In any state that has legalized cannabis within the country, recreational and medical marijuana banking challenges are one of the most controversial topics that state lawmakers debate. Banking is regulated nationally since many financial transactions happen across state lines. The problem is that marijuana is illegal on the federal level and therefore banks that accept money from state legal marijuana businesses are violating federal laws. Many marijuana businesses therefore only work with cash, even the state of Florida requires a $75 payment from medical marijuana patients that cannot come from a credit card, but instead needs to be sent as a check or money order.
A company called PayQwick offered a solution to the medical marijuana banking issues for the state of Florida, but its proposal was discarded in August. There is the First Green Bank located here in Florida that allows medical marijuana and ancillary businesses to bank with them. Ultimately, no satisfactory solution to the medical marijuana banking issues Florida is contending with has been found. Christian Bax, the director of Florida’s Office of Medical Marijuana Use, pushed for a solution to be found to the House Health Quality Subcommittee last week. Are you comfortable making cash transactions for medical marijuana here in the state of Florida?
State regulators have rejected a California bank’s proposal to operate in Florida as a financial middleman for medical marijuana-related transactions.
The Office of Financial Regulation denied a request from PayQwick for a declaratory statement so it could operate here.
Christian Bax, director of the Department of Health’s Office of Medical Marijuana Use, gave a presentation Wednesday to the House Health Quality Subcommittee on the state’s regulation of medicinal cannabis.
Though he did not mention the PayQwick case, decided in late August, Bax did say there has been “reticence” on the part of the banking industry to get involved with marijuana sales.
Florida has more or less legalized medical marijuana, through statute and constitutional amendment, but selling marijuana still is a federal crime.

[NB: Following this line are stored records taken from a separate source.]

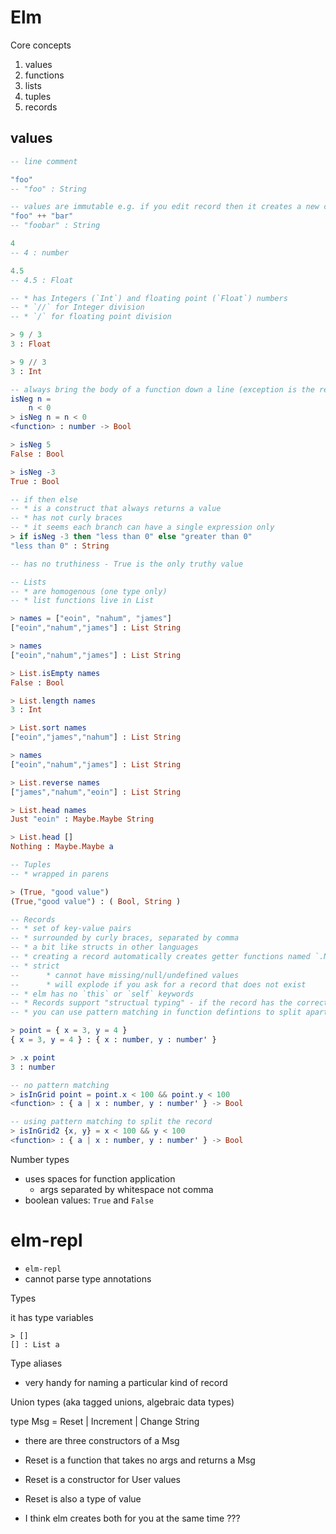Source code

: # Elm

Core concepts

1. values
2. functions
3. lists
4. tuples
5. records

## values

```elm
-- line comment

"foo"
-- "foo" : String

-- values are immutable e.g. if you edit record then it creates a new copy
"foo" ++ "bar"
-- "foobar" : String

4
-- 4 : number

4.5
-- 4.5 : Float

-- * has Integers (`Int`) and floating point (`Float`) numbers
-- * `//` for Integer division
-- * `/` for floating point division

> 9 / 3
3 : Float

> 9 // 3
3 : Int

-- always bring the body of a function down a line (exception is the repl)
isNeg n =
    n < 0
> isNeg n = n < 0
<function> : number -> Bool

> isNeg 5
False : Bool

> isNeg -3
True : Bool

-- if then else
-- * is a construct that always returns a value
-- * has not curly braces
-- * it seems each branch can have a single expression only
> if isNeg -3 then "less than 0" else "greater than 0"
"less than 0" : String

-- has no truthiness - True is the only truthy value

-- Lists
-- * are homogenous (one type only)
-- * list functions live in List

> names = ["eoin", "nahum", "james"]
["eoin","nahum","james"] : List String

> names
["eoin","nahum","james"] : List String

> List.isEmpty names
False : Bool

> List.length names
3 : Int

> List.sort names
["eoin","james","nahum"] : List String

> names
["eoin","nahum","james"] : List String

> List.reverse names
["james","nahum","eoin"] : List String

> List.head names
Just "eoin" : Maybe.Maybe String

> List.head []
Nothing : Maybe.Maybe a

-- Tuples
-- * wrapped in parens

> (True, "good value")
(True,"good value") : ( Bool, String )

-- Records
-- * set of key-value pairs
-- * surrounded by curly braces, separated by comma
-- * a bit like structs in other languages
-- * creating a record automatically creates getter functions named `.NAME_OF_ATTR`
-- * strict
--      * cannot have missing/null/undefined values
--      * will explode if you ask for a record that does not exist
-- * elm has no `this` or `self` keywords
-- * Records support "structual typing" - if the record has the correct fields for a funciton then it can be used by that function.
-- * you can use pattern matching in function defintions to split apart records for use by the functionj

> point = { x = 3, y = 4 }
{ x = 3, y = 4 } : { x : number, y : number' }

> .x point
3 : number

-- no pattern matching
> isInGrid point = point.x < 100 && point.y < 100
<function> : { a | x : number, y : number' } -> Bool

-- using pattern matching to split the record
> isInGrid2 {x, y} = x < 100 && y < 100
<function> : { a | x : number, y : number' } -> Bool
```

Number types

* uses spaces for function application
    * args separated by whitespace not comma
* boolean values: `True` and `False`


# elm-repl

* `elm-repl`
* cannot parse type annotations


Types

it has type variables

```
> []
[] : List a
```

Type aliases

* very handy for naming a particular kind of record


Union types (aka tagged unions, algebraic data types)

type Msg = Reset | Increment | Change String

* there are three constructors of a Msg

* Reset is a function that takes no args and returns a Msg
* Reset is a constructor for User values
* Reset is also a type of value
* I think elm creates both for you at the same time ???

And banking, by its nature as “interstate commerce,” falls under federal law.
Under President Barack Obama, however, federal prosecutors did not criminally pursue those, such as “the seriously ill and their caregivers,” who distribute and use the drug “in compliance with an existing state law.”

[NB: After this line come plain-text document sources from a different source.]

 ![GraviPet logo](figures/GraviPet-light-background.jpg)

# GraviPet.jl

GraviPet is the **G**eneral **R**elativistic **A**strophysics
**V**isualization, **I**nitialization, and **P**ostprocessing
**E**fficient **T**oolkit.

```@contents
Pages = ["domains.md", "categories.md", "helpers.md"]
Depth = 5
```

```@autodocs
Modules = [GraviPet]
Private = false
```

Still, “life would be a lot easier for us and for patients if there were online payments,” Bax told the panel.
PayQwick’s “description of its contemplated business model is expansive,” OFR’s order says.
“For example, (it) describes its (potential) clients as not only registered medical marijuana patients, but also members of the public purchasing marijuana from a licensed retailer/dispensary.”

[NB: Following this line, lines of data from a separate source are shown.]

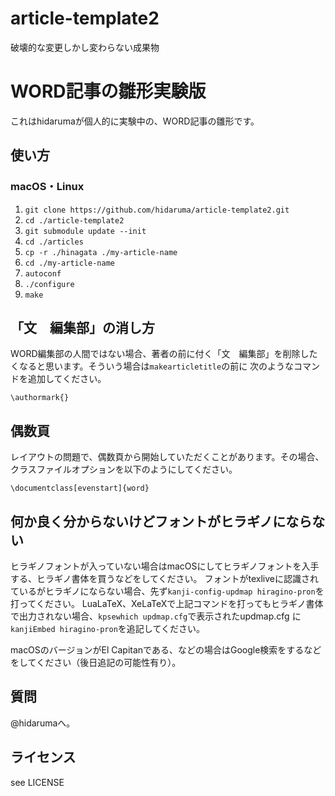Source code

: # article-template2
破壊的な変更しかし変わらない成果物

# WORD記事の雛形実験版

これはhidarumaが個人的に実験中の、WORD記事の雛形です。

## 使い方

### macOS・Linux

1. `git clone https://github.com/hidaruma/article-template2.git`
2. `cd ./article-template2`
3. `git submodule update --init`
4. `cd ./articles`
5. `cp -r ./hinagata ./my-article-name`
6. `cd ./my-article-name`
7. `autoconf`
8. `./configure`
9. `make`

## 「文　編集部」の消し方

WORD編集部の人間ではない場合、著者の前に付く「文　編集部」を削除したくなると思います。そういう場合は`makearticletitle`の前に
次のようなコマンドを追加してください。

```TeX
\authormark{}
```

## 偶数頁

レイアウトの問題で、偶数頁から開始していただくことがあります。その場合、クラスファイルオプションを以下のようにしてください。

```TeX
\documentclass[evenstart]{word}
```

## 何か良く分からないけどフォントがヒラギノにならない
ヒラギノフォントが入っていない場合はmacOSにしてヒラギノフォントを入手する、ヒラギノ書体を買うなどをしてください。
フォントがtexliveに認識されているがヒラギノにならない場合、先ず`kanji-config-updmap hiragino-pron`を打ってください。
LuaLaTeX、XeLaTeXで上記コマンドを打ってもヒラギノ書体で出力されない場合、`kpsewhich updmap.cfg`で表示されたupdmap.cfg
に`kanjiEmbed hiragino-pron`を追記してください。

macOSのバージョンがEl Capitanである、などの場合はGoogle検索をするなどをしてください（後日追記の可能性有り）。

## 質問

@hidarumaへ。

## ライセンス

see LICENSE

Florida’s current system is “vertically-integrated,” meaning businesses grow, process and sell their own marijuana, with each licensed as a medical marijuana treatment center, or MMTC.
But PayQwick based its request “on the erroneous assumption that the … distribution of marijuana is legal,” the order says. Because of that, “a declaratory statement is not available.”
PayQwick’s system, an “electronic payment hub,” was also aimed at making it easier for “ancillary” concerns, such as security alarm companies, to do “legal business” with the MMTCs.
Users would download an app to transfer money from a “settlement account” to a “sub-account,” then to a “bank or credit union.”
PayQwick would have made money “by charging a percentage-based service fee for each re-allocation of funds from one client to another,” the OFR order says.